L’actualité nous permet de comprendre le vrai danger qui nous guette. Celui des dettes privées plus que celui des dettes publiques. Une actualité constituée de la conjonction du passage en France du grand économiste australien Steve Keen, et des premiers résultats de l’audit de la dette grecque.

Steve Keen a été la vedette, aux cotés de Gaël Giraud et Claude Simon, d’une soirée organisée à l’ESCP sur le thème « Une autre économie est possible* ».

Une soirée qui a du faire siffler les oreilles de quelques économistes néoclassiques français, dont celles de Jean Tirole, récemment la vedette d’un complot visant à empêcher tout pluralisme dans l’enseignement de l’économie en France.

Economiste australien, directeur du département d’économie de l’Université de Kingston à Londres, Steve Keen est célèbre pour avoir été l’un des premier à annoncer l’effondrement de la finance internationale qui a débouché sur la crise de 2008; et à mener une critique documentée de la pensée économique dominante.

Son ouvrage, « L’imposture économique », qui vient d’être édité en France, permet de comprendre l’irréalisme et les biais idéologiques de la pensée économique dominante enseignée dans les universités depuis 40 ans, et seule source d’inspiration de la politique économique, menée notamment par l’Europe et les Etats européens, qu’ils soient de droite, comme en Allemagne, ou de gauche, comme en France.
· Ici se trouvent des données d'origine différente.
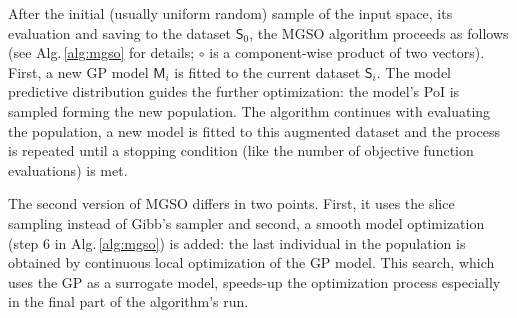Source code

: \documentclass{itatnew}
\begin{document}
After the initial (usually uniform random) sample of the input space, its evaluation and saving to the dataset $\mathsf{S}_0$, the MGSO algorithm proceeds as follows (see Alg.\,\ref{alg:mgso} for details; $\circ$ is a component-wise product of two vectors). First, a new GP model $\mathsf{M}_i$ is fitted to the current dataset $\mathsf{S}_i$. The model predictive distribution guides the further optimization: the model's PoI is sampled forming the new population.
The algorithm continues with evaluating the population, a new model is fitted to this augmented dataset and the process is repeated until a stopping condition (like the number of objective function evaluations) is met.

The second version of MGSO differs in two points. First, it uses the slice sampling instead of Gibb's sampler and second, a smooth model optimization (step 6 in Alg.\,\ref{alg:mgso}) is added: the last individual in the population is obtained by continuous local optimization of the GP model. This search, which uses the GP as a surrogate model, speeds-up the optimization process especially in the final part of the algorithm's run. 
\end{document}
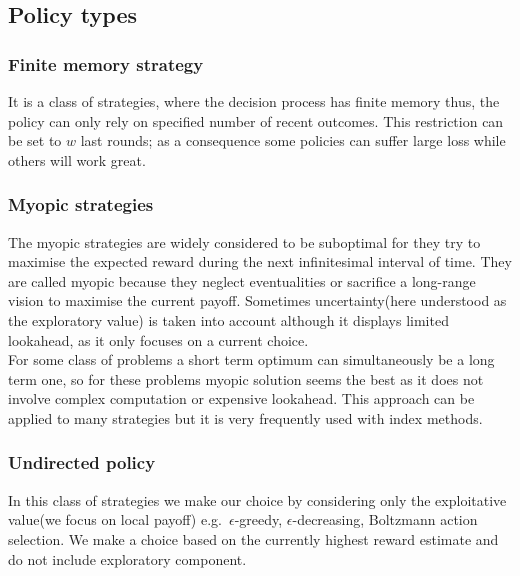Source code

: \documentclass[12pt, a4paper, pdflatex, leqno, twoside]{report}
\begin{document}
\subsection{Policy types}


\subsubsection{Finite memory strategy}
It is a class of strategies, where the decision process has finite memory thus, the policy can only rely on specified number of recent outcomes. This restriction can be set to $w$ last rounds; 
as a consequence some policies can suffer large loss while others will work great.\\

\subsubsection{Myopic strategies}
The myopic strategies are widely considered to be suboptimal for they try to maximise the expected 
reward during the next infinitesimal interval of time. They are called myopic 
because they neglect eventualities or sacrifice a long-range 
vision to maximise the current payoff. Sometimes uncertainty(here understood as the exploratory value) is taken 
into account although it displays limited lookahead, as it only focuses on a current choice.\\

For some class of problems a short term optimum can
simultaneously be a long term one, so for these problems myopic solution
seems the best as it does not involve complex computation or expensive 
lookahead. This approach can be applied to many strategies but it is very frequently 
used with index methods.\\

\subsubsection{Undirected policy}    
In this class of strategies we make our choice by considering only the exploitative 
value(we focus on local payoff) e.g.\ $\epsilon$-greedy, $\epsilon$-decreasing, Boltzmann action 
selection. We make a choice based on the currently highest reward estimate and
do not include exploratory component.\\
\end{document}

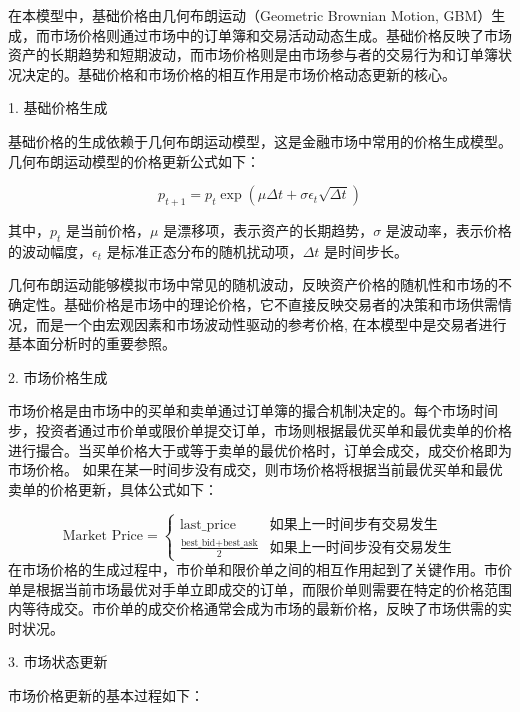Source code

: 在本模型中，基础价格由几何布朗运动（Geometric Brownian Motion, GBM）生成，而市场价格则通过市场中的订单簿和交易活动动态生成。基础价格反映了市场资产的长期趋势和短期波动，而市场价格则是由市场参与者的交易行为和订单簿状况决定的。基础价格和市场价格的相互作用是市场价格动态更新的核心。

1. 基础价格生成

基础价格的生成依赖于几何布朗运动模型，这是金融市场中常用的价格生成模型。几何布朗运动模型的价格更新公式如下：

\begin{equation}
    p_{t+1} = p_t \exp\left( \mu \Delta t + \sigma \epsilon_t \sqrt{\Delta t} \right)
\end{equation}

其中，\( p_t \) 是当前价格，\( \mu \) 是漂移项，表示资产的长期趋势，\( \sigma \) 是波动率，表示价格的波动幅度，\( \epsilon_t \) 是标准正态分布的随机扰动项，\(\Delta t\) 是时间步长。

几何布朗运动能够模拟市场中常见的随机波动，反映资产价格的随机性和市场的不确定性。基础价格是市场中的理论价格，它不直接反映交易者的决策和市场供需情况，而是一个由宏观因素和市场波动性驱动的参考价格, 在本模型中是交易者进行基本面分析时的重要参照。

2. 市场价格生成

市场价格是由市场中的买单和卖单通过订单簿的撮合机制决定的。每个市场时间步，投资者通过市价单或限价单提交订单，市场则根据最优买单和最优卖单的价格进行撮合。当买单价格大于或等于卖单的最优价格时，订单会成交，成交价格即为市场价格。
如果在某一时间步没有成交，则市场价格将根据当前最优买单和最优卖单的价格更新，具体公式如下：

\begin{equation}
    \text{Market Price} = 
    \begin{cases} 
    \text{last\_price} & \text{如果上一时间步有交易发生} \\
    \frac{\text{best\_bid} + \text{best\_ask}}{2} & \text{如果上一时间步没有交易发生}
    \end{cases}
\end{equation}
在市场价格的生成过程中，市价单和限价单之间的相互作用起到了关键作用。市价单是根据当前市场最优对手单立即成交的订单，而限价单则需要在特定的价格范围内等待成交。市价单的成交价格通常会成为市场的最新价格，反映了市场供需的实时状况。





3. 市场状态更新

市场价格更新的基本过程如下：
Quelle est la leçon première de Keen ? Que la crise économique ouvrait une période propice pour expliquer aux non universitaires que la théorie économique, en plus d’être erronée, avait contribué à provoquer la calamité actuelle.

Car il avait diagnostiqué très tôt que « la croyance dans la stabilité de l’économie capitaliste pourrait couter cher, dans le futur, aux habitants des pays à économie de marché ». Précisant aussi que le secteur financier lui-même « était bien entendu le principal responsable de l’instabilité, par la facilité avec laquelle il avait accordé des crédits à la consommation, pour finalement endommager la croissance ».

Une vérité que 2008 a rendu évidente et qui aurait du amener à des révisons tout aussi bien au sein de la théorie économique dominante que des politiques économiques menées par les Etats.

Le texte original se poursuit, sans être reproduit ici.